Public Lecture: Changing Police-Citizen Encounters


United States International University - Africa, School of Humanities and Social Sciences, through its Department of Sociology and Criminal Justice invites you to a public lecture on “Changing Police-Citizen Encounters Outcomes Through Skill-based Policing”. The Public Lecture is a continuation of our efforts to ensure that the campus community and our partners are appraised on topical issues.

When: Monday, September 27, 2021
Time: 3:00pm to 4:00pm East African Time
Venue: Lecture Hall, New School of Humanities and Social Sciences (SHSS) Building
Our Speaker is:-

Dr. Christopher Cooper, Judge Pro-Tem; Attorney & PhD, Chicago, USA
Dr. Cooper is an experienced professor of Sociological Jurisprudence as well as an Employment Law Attorney in the United States. He also sits as a judge on an as needed basis, in the Lake County Superior Court (Indiana). Additionally, he is a renowned Policing and Conflict Resolution expert (inclusive of Mediation) with a lengthy scholarly publication record. Dr. Cooper and his work have been featured on BBC and on other media outlets.

An excerpt from this works:

In any society, especially those that are ever-changing, policing has a duty to be dynamic and ready for change. We should expect—we should demand—that policing in Kenya and in the United States adapts to changing circumstances and expectations, that it update its policies and crime fighting approaches, that it more effectively advance and apply our understanding of the policing role. There has been positive movement. Witness for example, the adjustment in car chase-pursuit policies in the U.S. and England which now limit police pursuits because of the possibility that when the police chase cars, innocent by-standers may be run-down.

The cop on the beat or the cop managing traffic flow must possess a sophisticated set of skills and strategies with which to address calls for service. Not surprisingly, Sociologist William K Muir refers to the patrol cop as a “Street-corner Politician.”

This lecture will address skills, and strategies for a patrol police officer in the 21st Century, with a focus on skills which will better police-citizen relations in both Kenya and the United States. These are skills which enable the cop on the beat to de-escalate situations; to keep the peace; to challenge crime; and to participate in enhancing the sense of community.

I have created the PSTB or the Problem-Solving Toolbox (PSTB).1 Such a box would consist of:

  • Tool #1: Exceptional Social Interaction Skills.
  • Tool #2: Exceptional Dispute/Conflict Management Skills (including a systematic De-escalation Skill Set).
  • Tool #3: Exceptional, Analytically Based Problem-Solving Skills; and
  • Tool #4: Training in the skills needed to apply all of these skills in a time of potential real crisis and chaos.

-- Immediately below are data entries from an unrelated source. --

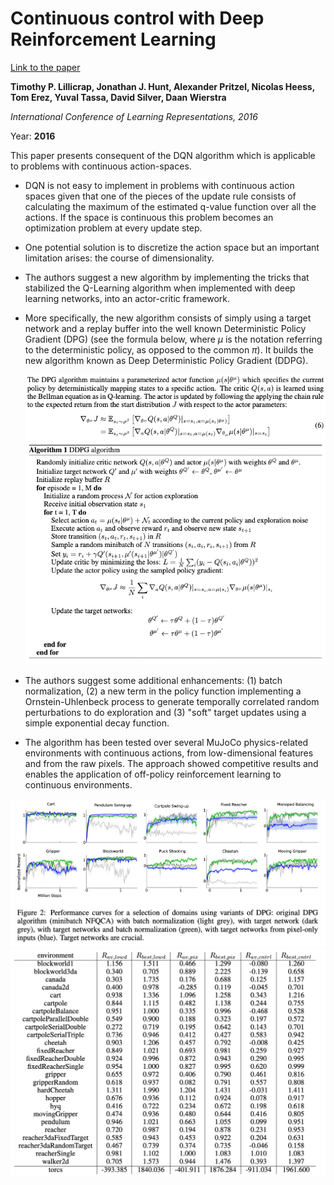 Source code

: # Continuous control with Deep Reinforcement Learning

[Link to the paper](https://arxiv.org/abs/1509.02971)

**Timothy P. Lillicrap, Jonathan J. Hunt, Alexander Pritzel, Nicolas Heess, Tom Erez, Yuval Tassa, David Silver, Daan Wierstra**

*International Conference of Learning Representations, 2016*

Year: **2016**

This paper presents consequent of the DQN algorithm which is applicable to problems with continuous action-spaces.

- DQN is not easy to implement in problems with continuous action spaces given that one of the pieces of the update rule consists of calculating the maximum of the estimated q-value function over all the actions. If the space is continuous this problem becomes an optimization problem at every update step.
- One potential solution is to discretize the action space but an important limitation arises: the course of dimensionality.
- The authors suggest a new algorithm by implementing the tricks that stabilized the Q-Learning algorithm when implemented with deep learning networks, into an actor-critic framework.
- More specifically, the new algorithm consists of simply using a target network and a replay buffer into the well known Deterministic Policy Gradient (DPG) (see the formula below, where $\mu$ is the notation referring to the deterministic policy, as opposed to the common $\pi$). It builds the new algorithm known as Deep Deterministic Policy Gradient (DDPG).

  ![](lillicrap2016/formula-dpg.png)
  ![](lillicrap2016/algorithm-ddpg.png)

- The authors suggest some additional enhancements: (1) batch normalization, (2) a new term in the policy function implementing a Ornstein-Uhlenbeck process to generate temporally correlated random perturbations to do exploration and (3) "soft" target updates using a simple exponential decay function.
- The algorithm has been tested over several MuJoCo physics-related environments with continuous actions, from low-dimensional features and from the raw pixels. The approach showed competitive results and enables the application of off-policy reinforcement learning to continuous environments.

![](lillicrap2016/curves-ddpg.png)
![](lillicrap2016/table-results-ddpg.png)
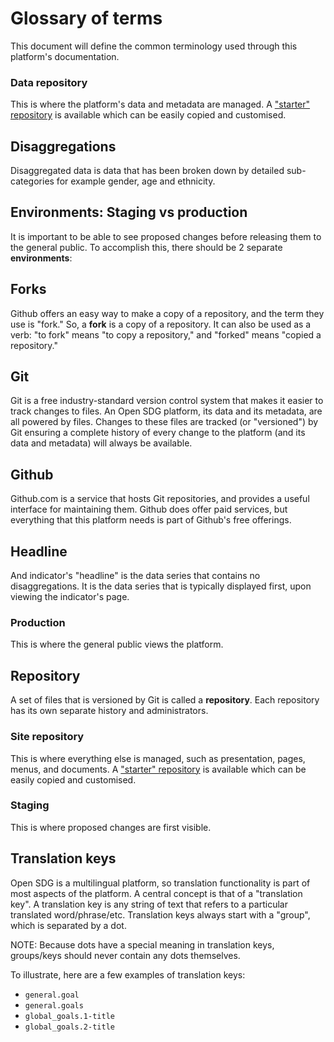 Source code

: <h1>Glossary of terms</h1>

This document will define the common terminology used through this platform's documentation.

### Data repository

This is where the platform's data and metadata are managed. A ["starter" repository](https://github.com/open-sdg/open-sdg-data-starter) is available which can be easily copied and customised.

## Disaggregations

Disaggregated data is data that has been broken down by detailed sub-categories for example gender, age and ethnicity. 

## Environments: Staging vs production

It is important to be able to see proposed changes before releasing them to the general public. To accomplish this, there should be 2 separate __environments__:

## Forks

Github offers an easy way to make a copy of a repository, and the term they use is "fork." So, a __fork__ is a copy of a repository. It can also be used as a verb: "to fork" means "to copy a repository," and "forked" means "copied a repository."

## Git

Git is a free industry-standard version control system that makes it easier to track changes to files. An Open SDG platform, its data and its metadata, are all powered by files. Changes to these files are tracked (or "versioned") by Git ensuring a complete history of every change to the platform (and its data and metadata) will always be available.

## Github

Github.com is a service that hosts Git repositories, and provides a useful interface for maintaining them. Github does offer paid services, but everything that this platform needs is part of Github's free offerings.

## Headline

And indicator's "headline" is the data series that contains no disaggregations. It is the data series that is typically displayed first, upon viewing the indicator's page.

### Production

This is where the general public views the platform.

## Repository

A set of files that is versioned by Git is called a __repository__. Each repository has its own separate history and administrators.

### Site repository

This is where everything else is managed, such as presentation, pages, menus, and documents.  A ["starter" repository](https://github.com/open-sdg/open-sdg-site-starter) is available which can be easily copied and customised.

### Staging

This is where proposed changes are first visible.

## Translation keys

Open SDG is a multilingual platform, so translation functionality is part of most aspects of the platform. A central concept is that of a "translation key". A translation key is any string of text that refers to a particular translated word/phrase/etc. Translation keys always start with a "group", which is separated by a dot.

NOTE: Because dots have a special meaning in translation keys, groups/keys should never contain any dots themselves.

To illustrate, here are a few examples of translation keys:

* `general.goal`
* `general.goals`
* `global_goals.1-title`
* `global_goals.2-title`


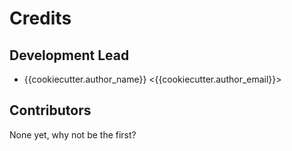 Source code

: # Credits

## Development Lead

* {{cookiecutter.author_name}} <{{cookiecutter.author_email}}>

## Contributors

None yet, why not be the first?
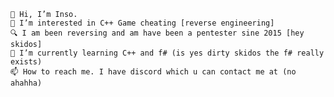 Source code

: 
    👋 Hi, I’m Inso.
    👀 I’m interested in C++ Game cheating [reverse engineering]
    🔍 I am been reversing and am have been a pentester sine 2015 [hey skidos]
    🌱 I’m currently learning C++ and f# (is yes dirty skidos the f# really exists)
    📫 How to reach me. I have discord which u can contact me at (no ahahha)

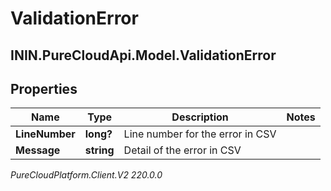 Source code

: # ValidationError

## ININ.PureCloudApi.Model.ValidationError

## Properties

|Name | Type | Description | Notes|
|------------ | ------------- | ------------- | -------------|
| **LineNumber** | **long?** | Line number for the error in CSV | |
| **Message** | **string** | Detail of the error in CSV | |



_PureCloudPlatform.Client.V2 220.0.0_
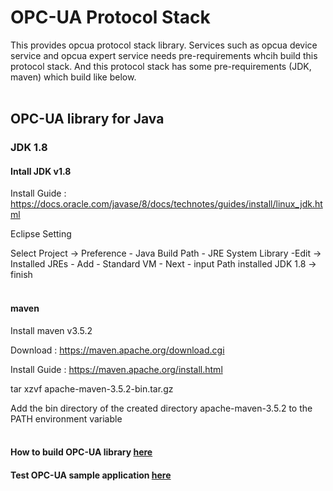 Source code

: # OPC-UA Protocol Stack

This provides opcua protocol stack library. Services such as opcua device service and opcua expert service needs pre-requirements whcih build this protocol stack.
And this protocol stack has some pre-requirements (JDK, maven) which build like below.
<br></br>

## OPC-UA library for Java

### JDK 1.8

#### Intall JDK v1.8

Install Guide : https://docs.oracle.com/javase/8/docs/technotes/guides/install/linux_jdk.html

Eclipse Setting

Select Project -> Preference - Java Build Path - JRE System Library -Edit -> Installed JREs - Add - Standard VM - Next - input Path installed JDK 1.8 -> finish 
<br></br>

#### maven

Install maven v3.5.2

Download : https://maven.apache.org/download.cgi

Install Guide : https://maven.apache.org/install.html

tar xzvf apache-maven-3.5.2-bin.tar.gz

Add the bin directory of the created directory apache-maven-3.5.2 to the PATH environment variable
<br></br>

#### How to build OPC-UA library [here](./java/edge-opcua/README.md)

#### Test OPC-UA sample application [here](./java/example/README.md)

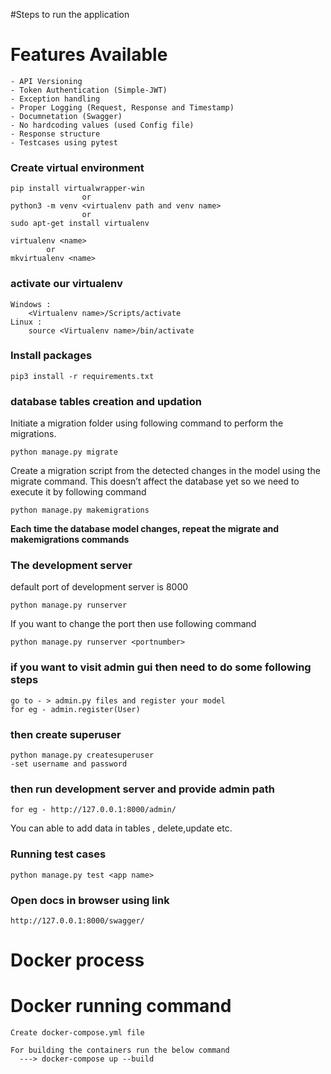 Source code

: #Steps to run the application
# Features Available
    - API Versioning
    - Token Authentication (Simple-JWT)
    - Exception handling
    - Proper Logging (Request, Response and Timestamp)
    - Documnetation (Swagger)
    - No hardcoding values (used Config file)
    - Response structure
    - Testcases using pytest

### Create virtual environment
    pip install virtualwrapper-win
                    or
    python3 -m venv <virtualenv path and venv name>
                    or
    sudo apt-get install virtualenv

    virtualenv <name>
            or
    mkvirtualenv <name>
### activate our virtualenv 
    Windows :
        <Virtualenv name>/Scripts/activate
    Linux :
        source <Virtualenv name>/bin/activate
### Install packages
    pip3 install -r requirements.txt
    
### database tables creation and updation
Initiate a migration folder using following command to perform the migrations.

    python manage.py migrate

Create a migration script from the detected changes in the model using the migrate command. This doesn’t affect the database yet 
so we need to execute it by following command
    
    python manage.py makemigrations
**Each time the database model changes, repeat the migrate and makemigrations commands**

### The development server
default port of development server is 8000
    
    python manage.py runserver

If you want to change the port then use following command

    python manage.py runserver <portnumber>

### if you want to visit admin gui then need to do some following steps
    go to - > admin.py files and register your model
    for eg - admin.register(User)
### then create superuser
    python manage.py createsuperuser
    -set username and password
### then run development server and provide admin path
    for eg - http://127.0.0.1:8000/admin/

You can able to add data in tables , delete,update etc.

### Running test cases
    python manage.py test <app name>

 
### Open docs in browser using link
    http://127.0.0.1:8000/swagger/

# Docker process
  # Docker running command
    Create docker-compose.yml file

    For building the containers run the below command
      ---> docker-compose up --build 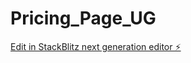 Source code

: # Pricing_Page_UG

[Edit in StackBlitz next generation editor ⚡️](https://stackblitz.com/~/github.com/karryxxz/Pricing_Page_UG) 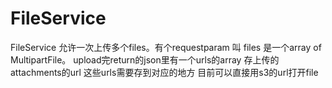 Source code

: # FileService
FileService
允许一次上传多个files。有个requestparam 叫 files 是一个array of MultipartFile。
upload完return的json里有一个urls的array 存上传的attachments的url 这些urls需要存到对应的地方
目前可以直接用s3的url打开file
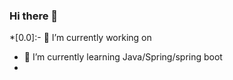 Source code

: ### Hi there 👋

<!--
**qiancheng-t/qiancheng-t** is a ✨ _special_ ✨ repository because its `README.md` (this file) appears on your GitHub profile.

Here are some ideas to get you started:
-->

*[0.0]:- 🔭 I’m currently working on 
- 🌱 I’m currently learning Java/Spring/spring boot
- <!--
- 👯 I’m looking to collaborate on ...
- 🤔 I’m looking for help with ...
- 💬 Ask me about ...
-->
- 📫 How to reach me: @qq992887291
- 😄 Pronouns: 千城君
- ⚡ Fun fact: ...
- 
[![Anurag's GitHub stats](https://github-readme-stats.vercel.app/api?username=qiancheng-t)](https://github.com/anuraghazra/github-readme-stats)
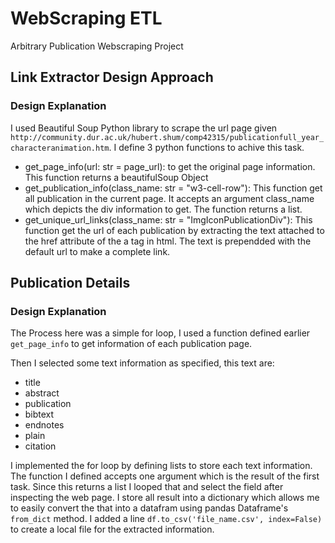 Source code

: # WebScraping ETL

Arbitrary Publication Webscraping Project

## Link Extractor Design Approach

### Design Explanation

I used Beautiful Soup Python library to scrape the url page given `http://community.dur.ac.uk/hubert.shum/comp42315/publicationfull_year_characteranimation.htm`. I define 3 python functions to achive this task.
- get_page_info(url: str = page_url): to get the original page information. This function returns a beautifulSoup Object
- get_publication_info(class_name: str = "w3-cell-row"): This function get all publication in the current page. It accepts an argument class_name which depicts the div information to get. The function returns a list.
- get_unique_url_links(class_name: str = "ImgIconPublicationDiv"): This function get the url of each publication by extracting the text attached to the href attribute of the a tag in html. The text is prependded with the default url to make a complete link.

## Publication Details

### Design Explanation

The Process here was a simple for loop, I used a function defined earlier `get_page_info` to get information of each publication page.

Then I selected some text information as specified, this text are:
- title
- abstract
- publication
- bibtext
- endnotes
- plain
- citation

I implemented the for loop by defining lists to store each text information. The function I defined accepts one argument which is the result of the first task. Since this returns a list I looped that and select the field after inspecting the web page. I store all result into a dictionary which allows me to easily convert the that into a datafram using pandas Dataframe's `from_dict` method. I added a line `df.to_csv('file_name.csv', index=False)` to create a local file for the extracted information.
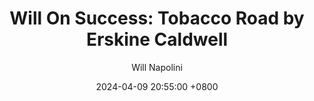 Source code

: ---
title: "Will On Success: Tobacco Road by Erskine Caldwell"
author: Will Napolini
date: 2024-04-09 20:55:00 +0800
categories: [Mindset, Book-summaries]
tags:
  [
    tobacco-road,
    erskine-caldwell,
    southern-gothic,
    great-depression,
    rural-america,
    poverty,
    social-issues,
    book-summary,
    erskine-caldwell,
    literary-fiction,
    classic-books,
    historical-fiction,
    rural-life,
    gritty-realism,
    southern-literature,
    poverty-and-hardship,
    family-dynamics,
    erskine-caldwell-tobacco-road,
    southern-society,
    rural-america-in-the-1930s,
    erskine-caldwell-novel
  ]
image: https://pbs.twimg.com/media/GO2ILE_WMAAeT43?format=jpg&name=large
alt: "Will On Success: Tobacco Road by Erskine Caldwell"
fallback:
  - 
  # Replace with the URL of your backup image
  -
  # Replace with the URL of your backup image
--- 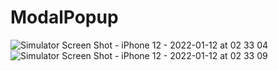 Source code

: # ModalPopup

![Simulator Screen Shot - iPhone 12 - 2022-01-12 at 02 33 04](https://user-images.githubusercontent.com/79634675/149514790-925c6665-a680-480f-9246-8c093fccd87d.png)
![Simulator Screen Shot - iPhone 12 - 2022-01-12 at 02 33 09](https://user-images.githubusercontent.com/79634675/149514821-0086dfb5-59dc-424c-aa61-6af657dd42b3.png)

All police officers, from those who work routine patrol, to detectives, to those who work behind a desk, can benefit from these skills, but the primary emphasis has to be placed on giving and maintaining these skills to the police officers assigned to routine patrol duties. Like an athlete, such officers must be given continuous training so that their skills will always be at their peak of readiness for instant application in real-life situations.